Giving The President His Due On Tax Reform

March 19, 2011

I realize that I haven’t given President Obama full credit for the tax reforms he’s proposing as part of his Fiscal Year 2012 budget.

First, there seems to be a fairly wide consensus that the basic corporate tax rate is too high. At 35%, it’s higher than the rates in every other country with a highly-developed economy.

Which isn’t to say that U.S. corporations pay more in taxes. In 2009, General Electric owed nothing to the U.S. government. In fact, it managed to report a $1.1 billion tax benefit, i.e., negative domestic earnings, which it can use to offset future tax liabilities.

If I understand correctly, the argument economists make is that the high nominal tax rate, combined with the mass of deductions, credits and the like distorts economic decision-making and may create incentives to locate job-creating production overseas.

So the President’s plan seems to make sense. And the revenues potentially lost by reducing the statutory rate have to — or rather, should be — paid for somehow.

I think I may have been misled by the term “revenue neutral.” I understand now that it’s a shorthand for a corporate tax reform plan that doesn’t increase the deficit. To my knowledge, the President and his people haven’t indicated whether they will seek a plan that raises more revenues from the corporate sector.

Second, the President isn’t focused only on corporate tax reform. He again proposes some changes for individual taxpayers that would bring in more revenues.

As I’ve already said, he’s again going to “push against” a further extension of the Bush-era tax brackets for families earning more than $250,000 a year and again going to try to restore the estate tax to what it was during the last year before it expired.

He’s also recycling some related proposals, e.g., raising the tax rate on capital gains from 15% to 20% — again, only for high-income filers.

And once again, he proposes closing the loophole that allows hedge fund and private equity fund managers to pay the capital gains rate, rather than a regular income tax rate on a substantial portion of their compensation.

Beyond this, the most significant — and undoubtedly controversial — change in the individual income tax code would cap the value of itemized deductions for high-income filers at 28%. Probably the largest impact would be on the subsidy we provide, through the tax code, for home ownership.

The Tax Policy Center puts the total cost of this year’s subsidy for home mortgage interest alone at $131 billion. Savings would be considerably less, since the deduction would be capped only for families with incomes over $250,000.

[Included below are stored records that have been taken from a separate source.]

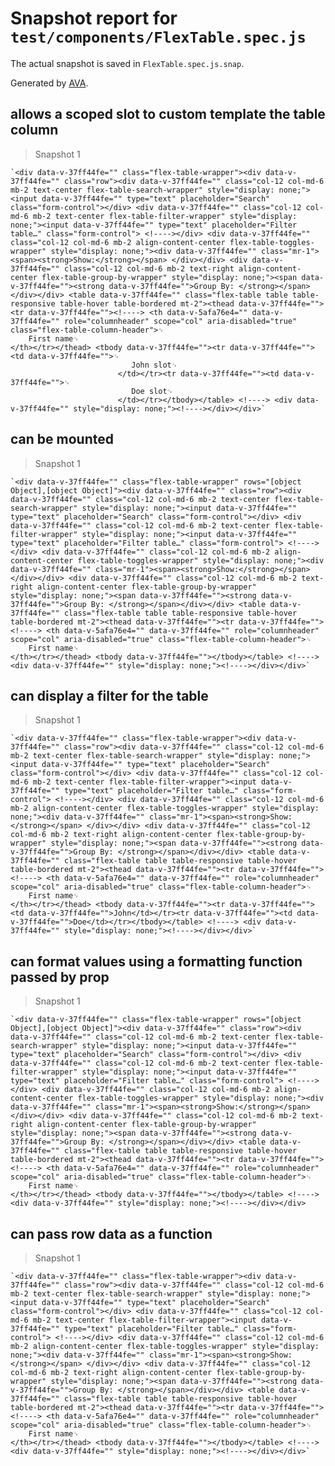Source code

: # Snapshot report for `test/components/FlexTable.spec.js`

The actual snapshot is saved in `FlexTable.spec.js.snap`.

Generated by [AVA](https://ava.li).

## allows a scoped slot to custom template the table column

> Snapshot 1

    `<div data-v-37ff44fe="" class="flex-table-wrapper"><div data-v-37ff44fe="" class="row"><div data-v-37ff44fe="" class="col-12 col-md-6 mb-2 text-center flex-table-search-wrapper" style="display: none;"><input data-v-37ff44fe="" type="text" placeholder="Search" class="form-control"></div> <div data-v-37ff44fe="" class="col-12 col-md-6 mb-2 text-center flex-table-filter-wrapper" style="display: none;"><input data-v-37ff44fe="" type="text" placeholder="Filter table…" class="form-control"> <!----></div> <div data-v-37ff44fe="" class="col-12 col-md-6 mb-2 align-content-center flex-table-toggles-wrapper" style="display: none;"><div data-v-37ff44fe="" class="mr-1"><span><strong>Show:</strong></span> </div></div> <div data-v-37ff44fe="" class="col-12 col-md-6 mb-2 text-right align-content-center flex-table-group-by-wrapper" style="display: none;"><span data-v-37ff44fe=""><strong data-v-37ff44fe="">Group By: </strong></span></div></div> <table data-v-37ff44fe="" class="flex-table table table-responsive table-hover table-bordered mt-2"><thead data-v-37ff44fe=""><tr data-v-37ff44fe=""><!----> <th data-v-5afa76e4="" data-v-37ff44fe="" role="columnheader" scope="col" aria-disabled="true" class="flex-table-column-header">␊
        First name␊
    </th></tr></thead> <tbody data-v-37ff44fe=""><tr data-v-37ff44fe=""><td data-v-37ff44fe="">␊
                               John slot␊
                            </td></tr><tr data-v-37ff44fe=""><td data-v-37ff44fe="">␊
                               Doe slot␊
                            </td></tr></tbody></table> <!----> <div data-v-37ff44fe="" style="display: none;"><!----></div></div>`

## can be mounted

> Snapshot 1

    `<div data-v-37ff44fe="" class="flex-table-wrapper" rows="[object Object],[object Object]"><div data-v-37ff44fe="" class="row"><div data-v-37ff44fe="" class="col-12 col-md-6 mb-2 text-center flex-table-search-wrapper" style="display: none;"><input data-v-37ff44fe="" type="text" placeholder="Search" class="form-control"></div> <div data-v-37ff44fe="" class="col-12 col-md-6 mb-2 text-center flex-table-filter-wrapper" style="display: none;"><input data-v-37ff44fe="" type="text" placeholder="Filter table…" class="form-control"> <!----></div> <div data-v-37ff44fe="" class="col-12 col-md-6 mb-2 align-content-center flex-table-toggles-wrapper" style="display: none;"><div data-v-37ff44fe="" class="mr-1"><span><strong>Show:</strong></span> </div></div> <div data-v-37ff44fe="" class="col-12 col-md-6 mb-2 text-right align-content-center flex-table-group-by-wrapper" style="display: none;"><span data-v-37ff44fe=""><strong data-v-37ff44fe="">Group By: </strong></span></div></div> <table data-v-37ff44fe="" class="flex-table table table-responsive table-hover table-bordered mt-2"><thead data-v-37ff44fe=""><tr data-v-37ff44fe=""><!----> <th data-v-5afa76e4="" data-v-37ff44fe="" role="columnheader" scope="col" aria-disabled="true" class="flex-table-column-header">␊
        First name␊
    </th></tr></thead> <tbody data-v-37ff44fe=""></tbody></table> <!----> <div data-v-37ff44fe="" style="display: none;"><!----></div></div>`

## can display a filter for the table

> Snapshot 1

    `<div data-v-37ff44fe="" class="flex-table-wrapper"><div data-v-37ff44fe="" class="row"><div data-v-37ff44fe="" class="col-12 col-md-6 mb-2 text-center flex-table-search-wrapper" style="display: none;"><input data-v-37ff44fe="" type="text" placeholder="Search" class="form-control"></div> <div data-v-37ff44fe="" class="col-12 col-md-6 mb-2 text-center flex-table-filter-wrapper"><input data-v-37ff44fe="" type="text" placeholder="Filter table…" class="form-control"> <!----></div> <div data-v-37ff44fe="" class="col-12 col-md-6 mb-2 align-content-center flex-table-toggles-wrapper" style="display: none;"><div data-v-37ff44fe="" class="mr-1"><span><strong>Show:</strong></span> </div></div> <div data-v-37ff44fe="" class="col-12 col-md-6 mb-2 text-right align-content-center flex-table-group-by-wrapper" style="display: none;"><span data-v-37ff44fe=""><strong data-v-37ff44fe="">Group By: </strong></span></div></div> <table data-v-37ff44fe="" class="flex-table table table-responsive table-hover table-bordered mt-2"><thead data-v-37ff44fe=""><tr data-v-37ff44fe=""><!----> <th data-v-5afa76e4="" data-v-37ff44fe="" role="columnheader" scope="col" aria-disabled="true" class="flex-table-column-header">␊
        First name␊
    </th></tr></thead> <tbody data-v-37ff44fe=""><tr data-v-37ff44fe=""><td data-v-37ff44fe="">John</td></tr><tr data-v-37ff44fe=""><td data-v-37ff44fe="">Doe</td></tr></tbody></table> <!----> <div data-v-37ff44fe="" style="display: none;"><!----></div></div>`

## can format values using a formatting function passed by prop

> Snapshot 1

    `<div data-v-37ff44fe="" class="flex-table-wrapper" rows="[object Object],[object Object]"><div data-v-37ff44fe="" class="row"><div data-v-37ff44fe="" class="col-12 col-md-6 mb-2 text-center flex-table-search-wrapper" style="display: none;"><input data-v-37ff44fe="" type="text" placeholder="Search" class="form-control"></div> <div data-v-37ff44fe="" class="col-12 col-md-6 mb-2 text-center flex-table-filter-wrapper" style="display: none;"><input data-v-37ff44fe="" type="text" placeholder="Filter table…" class="form-control"> <!----></div> <div data-v-37ff44fe="" class="col-12 col-md-6 mb-2 align-content-center flex-table-toggles-wrapper" style="display: none;"><div data-v-37ff44fe="" class="mr-1"><span><strong>Show:</strong></span> </div></div> <div data-v-37ff44fe="" class="col-12 col-md-6 mb-2 text-right align-content-center flex-table-group-by-wrapper" style="display: none;"><span data-v-37ff44fe=""><strong data-v-37ff44fe="">Group By: </strong></span></div></div> <table data-v-37ff44fe="" class="flex-table table table-responsive table-hover table-bordered mt-2"><thead data-v-37ff44fe=""><tr data-v-37ff44fe=""><!----> <th data-v-5afa76e4="" data-v-37ff44fe="" role="columnheader" scope="col" aria-disabled="true" class="flex-table-column-header">␊
        First name␊
    </th></tr></thead> <tbody data-v-37ff44fe=""></tbody></table> <!----> <div data-v-37ff44fe="" style="display: none;"><!----></div></div>

## can pass row data as a function

> Snapshot 1

    `<div data-v-37ff44fe="" class="flex-table-wrapper"><div data-v-37ff44fe="" class="row"><div data-v-37ff44fe="" class="col-12 col-md-6 mb-2 text-center flex-table-search-wrapper" style="display: none;"><input data-v-37ff44fe="" type="text" placeholder="Search" class="form-control"></div> <div data-v-37ff44fe="" class="col-12 col-md-6 mb-2 text-center flex-table-filter-wrapper"><input data-v-37ff44fe="" type="text" placeholder="Filter table…" class="form-control"> <!----></div> <div data-v-37ff44fe="" class="col-12 col-md-6 mb-2 align-content-center flex-table-toggles-wrapper" style="display: none;"><div data-v-37ff44fe="" class="mr-1"><span><strong>Show:</strong></span> </div></div> <div data-v-37ff44fe="" class="col-12 col-md-6 mb-2 text-right align-content-center flex-table-group-by-wrapper" style="display: none;"><span data-v-37ff44fe=""><strong data-v-37ff44fe="">Group By: </strong></span></div></div> <table data-v-37ff44fe="" class="flex-table table table-responsive table-hover table-bordered mt-2"><thead data-v-37ff44fe=""><tr data-v-37ff44fe=""><!----> <th data-v-5afa76e4="" data-v-37ff44fe="" role="columnheader" scope="col" aria-disabled="true" class="flex-table-column-header">␊
        First name␊
    </th></tr></thead> <tbody data-v-37ff44fe=""></tbody></table> <!----> <div data-v-37ff44fe="" style="display: none;"><!----></div></div>`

The Economic Policy Institute reports that all revenues raised by the cap would total $321.3 billion over 10 years.

The President proposed the same deductions cap in 2009 and again in 2010. The first time, the extra revenues were supposed to help pay for the then-pending health care reform plan.

This time, revenues gained would be used to offset the costs of a three-year “patch” for the Alternative Minimum Tax. Congress regularly passes a short-term “patch” to exempt middle income filers, who were never supposed to be subject to the AMT.

But it doesn’t always provide for an offset. So a three-year, paid-for fix seems a fiscally responsible proposal.

None of this, however, affects the point I made about the balance between spending cuts and revenue raisers in the proposed budget.

The roughly one-third revenue raisers/two-thirds spending cuts formula seems to me arbitrary and counter to our national interests.

Top of my list are growing the economy (without destroying the planet), reducing egregious income inequality, ensuring public health and safety and providing for the needs of low-income and other vulnerable people.

Fiscal commission members Alice Rivlin and Pete Dominici chaired another group that developed a plan distinctively different from the plan of the fiscal commission co-chairs.

This one would produce a 50-50 split. Some parts of it are problematic — most notably, the proposals for reducing federal health care spending.

But it shows there’s no magic in the framework the President has apparently adopted. There are a lot of ways to skin this cat.